How to complete this task: Which lines of the data contain the string "slice"? Copy every one of them.
___ Supplied records ___
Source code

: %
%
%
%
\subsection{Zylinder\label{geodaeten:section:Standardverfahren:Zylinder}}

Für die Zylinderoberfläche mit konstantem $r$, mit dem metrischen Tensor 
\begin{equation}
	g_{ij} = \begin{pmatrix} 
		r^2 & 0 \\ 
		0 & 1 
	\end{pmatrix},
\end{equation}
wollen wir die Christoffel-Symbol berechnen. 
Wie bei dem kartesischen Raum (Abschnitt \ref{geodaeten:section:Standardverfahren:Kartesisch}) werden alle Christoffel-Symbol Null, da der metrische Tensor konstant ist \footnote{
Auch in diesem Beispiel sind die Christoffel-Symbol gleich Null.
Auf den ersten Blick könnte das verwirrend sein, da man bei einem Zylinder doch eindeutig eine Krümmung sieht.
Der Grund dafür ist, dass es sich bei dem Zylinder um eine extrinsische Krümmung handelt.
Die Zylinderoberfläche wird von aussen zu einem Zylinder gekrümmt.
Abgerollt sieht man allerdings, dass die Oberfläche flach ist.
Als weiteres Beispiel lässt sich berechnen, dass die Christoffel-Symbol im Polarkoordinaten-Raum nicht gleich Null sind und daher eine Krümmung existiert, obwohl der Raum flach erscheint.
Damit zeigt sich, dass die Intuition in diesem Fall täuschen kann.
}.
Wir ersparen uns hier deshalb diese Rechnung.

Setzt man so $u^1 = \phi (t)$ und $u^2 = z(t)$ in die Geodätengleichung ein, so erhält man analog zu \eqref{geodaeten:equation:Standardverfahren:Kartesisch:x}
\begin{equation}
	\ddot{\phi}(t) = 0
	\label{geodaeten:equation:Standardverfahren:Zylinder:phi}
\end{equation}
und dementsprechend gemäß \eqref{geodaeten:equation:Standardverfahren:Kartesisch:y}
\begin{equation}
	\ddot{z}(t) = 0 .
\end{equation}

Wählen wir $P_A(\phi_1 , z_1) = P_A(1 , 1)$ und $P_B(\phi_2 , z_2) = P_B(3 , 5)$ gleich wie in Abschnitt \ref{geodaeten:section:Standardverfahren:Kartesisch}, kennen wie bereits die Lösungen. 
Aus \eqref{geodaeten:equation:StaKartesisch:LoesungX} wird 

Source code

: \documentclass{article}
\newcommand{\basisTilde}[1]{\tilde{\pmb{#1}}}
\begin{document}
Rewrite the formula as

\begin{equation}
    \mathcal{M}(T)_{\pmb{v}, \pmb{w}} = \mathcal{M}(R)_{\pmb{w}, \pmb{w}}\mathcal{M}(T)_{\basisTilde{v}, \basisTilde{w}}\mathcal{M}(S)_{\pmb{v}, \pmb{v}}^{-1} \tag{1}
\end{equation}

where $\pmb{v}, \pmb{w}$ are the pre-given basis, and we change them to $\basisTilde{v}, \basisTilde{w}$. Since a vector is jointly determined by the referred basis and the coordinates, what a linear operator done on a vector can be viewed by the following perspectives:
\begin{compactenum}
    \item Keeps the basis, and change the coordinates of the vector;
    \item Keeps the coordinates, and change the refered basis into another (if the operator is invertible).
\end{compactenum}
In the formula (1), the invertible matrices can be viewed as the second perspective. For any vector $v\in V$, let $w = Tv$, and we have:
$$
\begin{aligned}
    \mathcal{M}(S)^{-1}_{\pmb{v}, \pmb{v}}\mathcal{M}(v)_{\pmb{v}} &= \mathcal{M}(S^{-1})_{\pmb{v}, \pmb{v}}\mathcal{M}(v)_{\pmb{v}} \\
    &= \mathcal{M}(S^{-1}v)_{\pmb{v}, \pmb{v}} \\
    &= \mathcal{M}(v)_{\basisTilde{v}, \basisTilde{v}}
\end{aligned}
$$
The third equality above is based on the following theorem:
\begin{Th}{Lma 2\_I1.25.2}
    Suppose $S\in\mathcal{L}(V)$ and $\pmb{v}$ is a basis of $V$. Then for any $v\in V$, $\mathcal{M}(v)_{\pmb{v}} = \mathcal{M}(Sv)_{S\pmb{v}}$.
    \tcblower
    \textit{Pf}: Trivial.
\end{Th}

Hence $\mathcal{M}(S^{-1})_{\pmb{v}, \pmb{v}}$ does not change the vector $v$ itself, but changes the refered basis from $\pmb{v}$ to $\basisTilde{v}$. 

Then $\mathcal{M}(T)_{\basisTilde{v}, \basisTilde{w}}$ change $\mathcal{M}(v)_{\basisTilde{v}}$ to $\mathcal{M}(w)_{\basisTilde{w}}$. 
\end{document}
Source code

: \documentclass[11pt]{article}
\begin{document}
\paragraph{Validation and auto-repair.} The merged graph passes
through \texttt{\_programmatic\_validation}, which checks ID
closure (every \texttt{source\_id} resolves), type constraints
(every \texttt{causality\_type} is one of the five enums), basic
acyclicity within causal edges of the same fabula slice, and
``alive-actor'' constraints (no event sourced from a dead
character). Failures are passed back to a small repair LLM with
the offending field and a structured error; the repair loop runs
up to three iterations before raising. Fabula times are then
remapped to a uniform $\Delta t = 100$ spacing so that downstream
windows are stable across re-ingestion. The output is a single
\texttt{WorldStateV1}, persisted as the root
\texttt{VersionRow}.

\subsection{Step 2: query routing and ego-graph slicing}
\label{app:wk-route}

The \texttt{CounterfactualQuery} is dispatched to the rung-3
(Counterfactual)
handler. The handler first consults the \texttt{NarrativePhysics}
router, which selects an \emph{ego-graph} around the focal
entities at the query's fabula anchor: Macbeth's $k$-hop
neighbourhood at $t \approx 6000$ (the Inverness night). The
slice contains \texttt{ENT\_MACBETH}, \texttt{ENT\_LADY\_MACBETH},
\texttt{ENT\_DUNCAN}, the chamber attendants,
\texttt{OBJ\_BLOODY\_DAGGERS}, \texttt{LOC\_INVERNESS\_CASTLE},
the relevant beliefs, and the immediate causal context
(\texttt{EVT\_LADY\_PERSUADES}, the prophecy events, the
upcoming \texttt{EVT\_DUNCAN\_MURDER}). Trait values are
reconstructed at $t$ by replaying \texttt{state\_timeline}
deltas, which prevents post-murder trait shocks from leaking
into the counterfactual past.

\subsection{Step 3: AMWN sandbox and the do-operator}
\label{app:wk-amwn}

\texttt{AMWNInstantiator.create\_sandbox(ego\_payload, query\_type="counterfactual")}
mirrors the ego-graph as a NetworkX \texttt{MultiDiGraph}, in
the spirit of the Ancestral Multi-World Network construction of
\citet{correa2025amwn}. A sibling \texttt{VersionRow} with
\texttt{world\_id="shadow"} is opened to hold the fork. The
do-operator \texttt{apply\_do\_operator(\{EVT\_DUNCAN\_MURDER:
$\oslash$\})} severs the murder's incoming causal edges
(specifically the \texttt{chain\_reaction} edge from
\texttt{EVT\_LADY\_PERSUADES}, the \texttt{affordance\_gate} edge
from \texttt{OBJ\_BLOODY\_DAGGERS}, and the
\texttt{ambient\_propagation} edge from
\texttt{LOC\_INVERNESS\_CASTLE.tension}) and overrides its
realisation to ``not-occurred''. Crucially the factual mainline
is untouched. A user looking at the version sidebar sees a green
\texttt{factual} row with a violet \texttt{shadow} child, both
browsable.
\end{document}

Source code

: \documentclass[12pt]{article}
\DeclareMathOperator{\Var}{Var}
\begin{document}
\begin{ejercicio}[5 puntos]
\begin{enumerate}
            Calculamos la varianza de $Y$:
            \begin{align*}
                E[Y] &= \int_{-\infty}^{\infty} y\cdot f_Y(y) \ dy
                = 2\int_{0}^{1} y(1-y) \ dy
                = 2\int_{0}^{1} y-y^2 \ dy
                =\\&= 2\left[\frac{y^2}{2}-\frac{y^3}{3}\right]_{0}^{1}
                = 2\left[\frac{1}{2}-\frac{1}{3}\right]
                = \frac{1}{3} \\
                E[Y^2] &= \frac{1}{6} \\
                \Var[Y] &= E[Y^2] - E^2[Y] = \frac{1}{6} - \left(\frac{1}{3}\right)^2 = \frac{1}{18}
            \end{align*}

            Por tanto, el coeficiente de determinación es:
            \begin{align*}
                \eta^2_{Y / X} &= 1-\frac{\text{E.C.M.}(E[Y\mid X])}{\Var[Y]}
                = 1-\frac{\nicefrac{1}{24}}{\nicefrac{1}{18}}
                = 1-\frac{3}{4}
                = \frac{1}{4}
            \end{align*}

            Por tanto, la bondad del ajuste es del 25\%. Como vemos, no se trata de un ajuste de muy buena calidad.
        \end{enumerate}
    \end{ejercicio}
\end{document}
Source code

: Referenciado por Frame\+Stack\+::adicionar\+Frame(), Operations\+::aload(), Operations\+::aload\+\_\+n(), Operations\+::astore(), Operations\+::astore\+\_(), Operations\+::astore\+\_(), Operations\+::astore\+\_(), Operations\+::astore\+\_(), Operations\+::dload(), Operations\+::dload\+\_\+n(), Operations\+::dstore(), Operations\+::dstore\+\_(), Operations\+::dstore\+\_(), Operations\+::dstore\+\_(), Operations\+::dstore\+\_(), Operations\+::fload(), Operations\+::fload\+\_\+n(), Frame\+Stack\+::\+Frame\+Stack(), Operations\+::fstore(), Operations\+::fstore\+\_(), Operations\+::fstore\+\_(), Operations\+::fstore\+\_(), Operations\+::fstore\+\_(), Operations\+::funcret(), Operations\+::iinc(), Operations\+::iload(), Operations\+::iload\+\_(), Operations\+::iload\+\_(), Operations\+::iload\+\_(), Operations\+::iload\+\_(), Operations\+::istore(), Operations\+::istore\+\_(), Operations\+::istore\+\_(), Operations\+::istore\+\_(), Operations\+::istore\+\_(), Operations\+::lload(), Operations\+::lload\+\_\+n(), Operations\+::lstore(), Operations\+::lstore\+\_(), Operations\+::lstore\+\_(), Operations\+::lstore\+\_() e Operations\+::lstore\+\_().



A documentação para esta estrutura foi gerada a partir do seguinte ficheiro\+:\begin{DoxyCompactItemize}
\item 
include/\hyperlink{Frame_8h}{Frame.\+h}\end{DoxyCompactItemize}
___
Response area:
acyclicity within causal edges of the same fabula slice, and
slice contains \texttt{ENT\_MACBETH}, \texttt{ENT\_LADY\_MACBETH},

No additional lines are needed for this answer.